The Fruit of Knowledge
But, if we're waxing Biblical again, this planet, Earth, was our Promised Land, even our Garden of Eden. And we've trashed it.Ironically, we did so by disobeying the first commandment the Bible records: we partook fully of the "fruit of knowledge."1 It is, after all, partaking of the fruit of knowledge whenever you use intelligence to gain a competitive edge--like being able to stay warm by building a fire; keeping the vegetables just for yourself by saving up the seeds and then putting up a fence around your garden; powering your numerous tools by damming rivers and building power plants; etc., etc. Perhaps appropriately, then, more like Adam and Eve than Moses and his meandering band, we are now condemned to lose the best thing we ever could have had. If we survive at all.

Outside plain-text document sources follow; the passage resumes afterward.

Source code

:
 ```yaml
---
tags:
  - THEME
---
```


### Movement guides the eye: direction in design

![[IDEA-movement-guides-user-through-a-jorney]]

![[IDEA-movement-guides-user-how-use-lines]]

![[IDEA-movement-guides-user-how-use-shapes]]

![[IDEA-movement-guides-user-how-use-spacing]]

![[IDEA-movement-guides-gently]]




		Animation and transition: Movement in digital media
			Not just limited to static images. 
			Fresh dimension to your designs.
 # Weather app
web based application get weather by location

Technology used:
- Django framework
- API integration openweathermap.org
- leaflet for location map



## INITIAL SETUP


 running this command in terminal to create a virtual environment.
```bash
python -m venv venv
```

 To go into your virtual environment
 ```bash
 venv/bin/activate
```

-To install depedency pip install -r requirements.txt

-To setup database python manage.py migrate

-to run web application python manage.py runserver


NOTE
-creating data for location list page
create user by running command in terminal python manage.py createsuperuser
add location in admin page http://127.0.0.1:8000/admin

Despite its emotional appeal, however, this imagery is all basically wrong ... this is not about man's relationship with God. It's not about mysticism ... [i]t's about physics and depletion of resources and the delicate balance of the Earth's ecosystem. It's about natural consequences, not divine intervention. But most of all, it's not about humans. Humans may be the species that have destroyed Earth's future, and they are certainly the only species with a chance of getting us--any of us--to a survivable alternative, but it is not, and never was about humans. It's about Life: the life of Gaia.
1 The King James version always adds "of good and evil," but I've never seen it that way. I figure some clever cleric from antiquity added that phrase because it made more sense as an evil to him than "fruit of knowledge" alone. Not so to me.